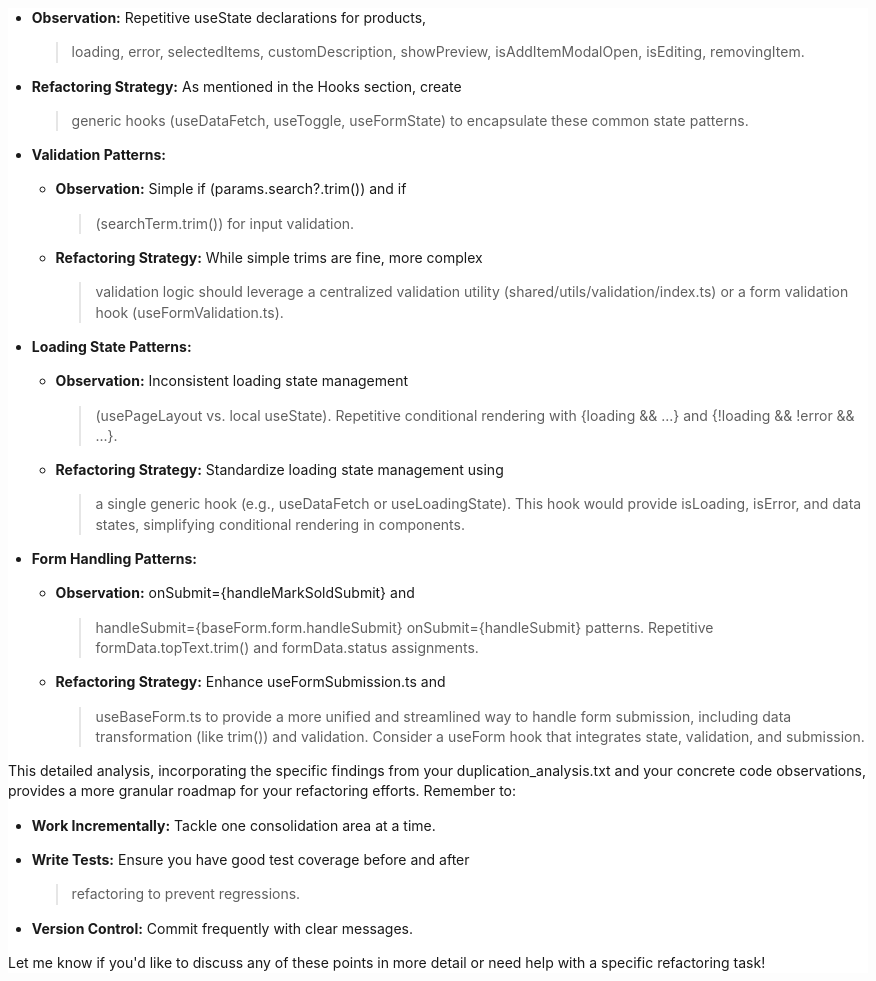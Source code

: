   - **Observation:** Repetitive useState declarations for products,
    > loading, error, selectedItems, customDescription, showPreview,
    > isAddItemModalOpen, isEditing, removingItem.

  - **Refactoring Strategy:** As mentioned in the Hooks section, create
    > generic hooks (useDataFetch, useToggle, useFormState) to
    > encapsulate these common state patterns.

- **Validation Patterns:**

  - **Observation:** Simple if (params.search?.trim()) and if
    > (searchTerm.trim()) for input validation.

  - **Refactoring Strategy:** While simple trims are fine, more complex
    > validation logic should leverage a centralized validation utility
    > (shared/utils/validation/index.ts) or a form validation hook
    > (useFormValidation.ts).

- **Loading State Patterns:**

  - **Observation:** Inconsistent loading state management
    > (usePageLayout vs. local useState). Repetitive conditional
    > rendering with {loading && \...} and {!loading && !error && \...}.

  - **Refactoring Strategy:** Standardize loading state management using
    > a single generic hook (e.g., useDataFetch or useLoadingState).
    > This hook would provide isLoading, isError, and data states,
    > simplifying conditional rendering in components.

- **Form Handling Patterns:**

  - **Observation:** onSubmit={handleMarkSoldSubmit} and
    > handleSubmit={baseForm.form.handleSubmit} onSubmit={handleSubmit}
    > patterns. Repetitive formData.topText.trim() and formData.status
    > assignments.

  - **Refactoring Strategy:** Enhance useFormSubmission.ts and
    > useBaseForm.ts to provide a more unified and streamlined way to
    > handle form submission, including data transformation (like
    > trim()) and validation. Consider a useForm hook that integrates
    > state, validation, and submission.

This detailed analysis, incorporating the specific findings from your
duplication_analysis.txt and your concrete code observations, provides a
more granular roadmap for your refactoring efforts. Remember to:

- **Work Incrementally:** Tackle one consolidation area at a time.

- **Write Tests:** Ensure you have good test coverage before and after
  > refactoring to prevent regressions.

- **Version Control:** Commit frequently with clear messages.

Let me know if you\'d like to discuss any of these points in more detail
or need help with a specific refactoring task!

> _TASK_:
Pictures do not belong in the copy. Output all of the records exactly.

> _TASK RESULT_:
Source code

:   - **Observation:** Repetitive useState declarations for products,
    > loading, error, selectedItems, customDescription, showPreview,
    > isAddItemModalOpen, isEditing, removingItem.

  - **Refactoring Strategy:** As mentioned in the Hooks section, create
    > generic hooks (useDataFetch, useToggle, useFormState) to
    > encapsulate these common state patterns.

- **Validation Patterns:**

  - **Observation:** Simple if (params.search?.trim()) and if
    > (searchTerm.trim()) for input validation.

  - **Refactoring Strategy:** While simple trims are fine, more complex
    > validation logic should leverage a centralized validation utility
    > (shared/utils/validation/index.ts) or a form validation hook
    > (useFormValidation.ts).

- **Loading State Patterns:**

  - **Observation:** Inconsistent loading state management
    > (usePageLayout vs. local useState). Repetitive conditional
    > rendering with {loading && \...} and {!loading && !error && \...}.

  - **Refactoring Strategy:** Standardize loading state management using
    > a single generic hook (e.g., useDataFetch or useLoadingState).
    > This hook would provide isLoading, isError, and data states,
    > simplifying conditional rendering in components.

- **Form Handling Patterns:**

  - **Observation:** onSubmit={handleMarkSoldSubmit} and
    > handleSubmit={baseForm.form.handleSubmit} onSubmit={handleSubmit}
    > patterns. Repetitive formData.topText.trim() and formData.status
    > assignments.

  - **Refactoring Strategy:** Enhance useFormSubmission.ts and
    > useBaseForm.ts to provide a more unified and streamlined way to
    > handle form submission, including data transformation (like
    > trim()) and validation. Consider a useForm hook that integrates
    > state, validation, and submission.

This detailed analysis, incorporating the specific findings from your
duplication_analysis.txt and your concrete code observations, provides a
more granular roadmap for your refactoring efforts. Remember to:

- **Work Incrementally:** Tackle one consolidation area at a time.

- **Write Tests:** Ensure you have good test coverage before and after
  > refactoring to prevent regressions.

- **Version Control:** Commit frequently with clear messages.

Let me know if you\'d like to discuss any of these points in more detail
or need help with a specific refactoring task!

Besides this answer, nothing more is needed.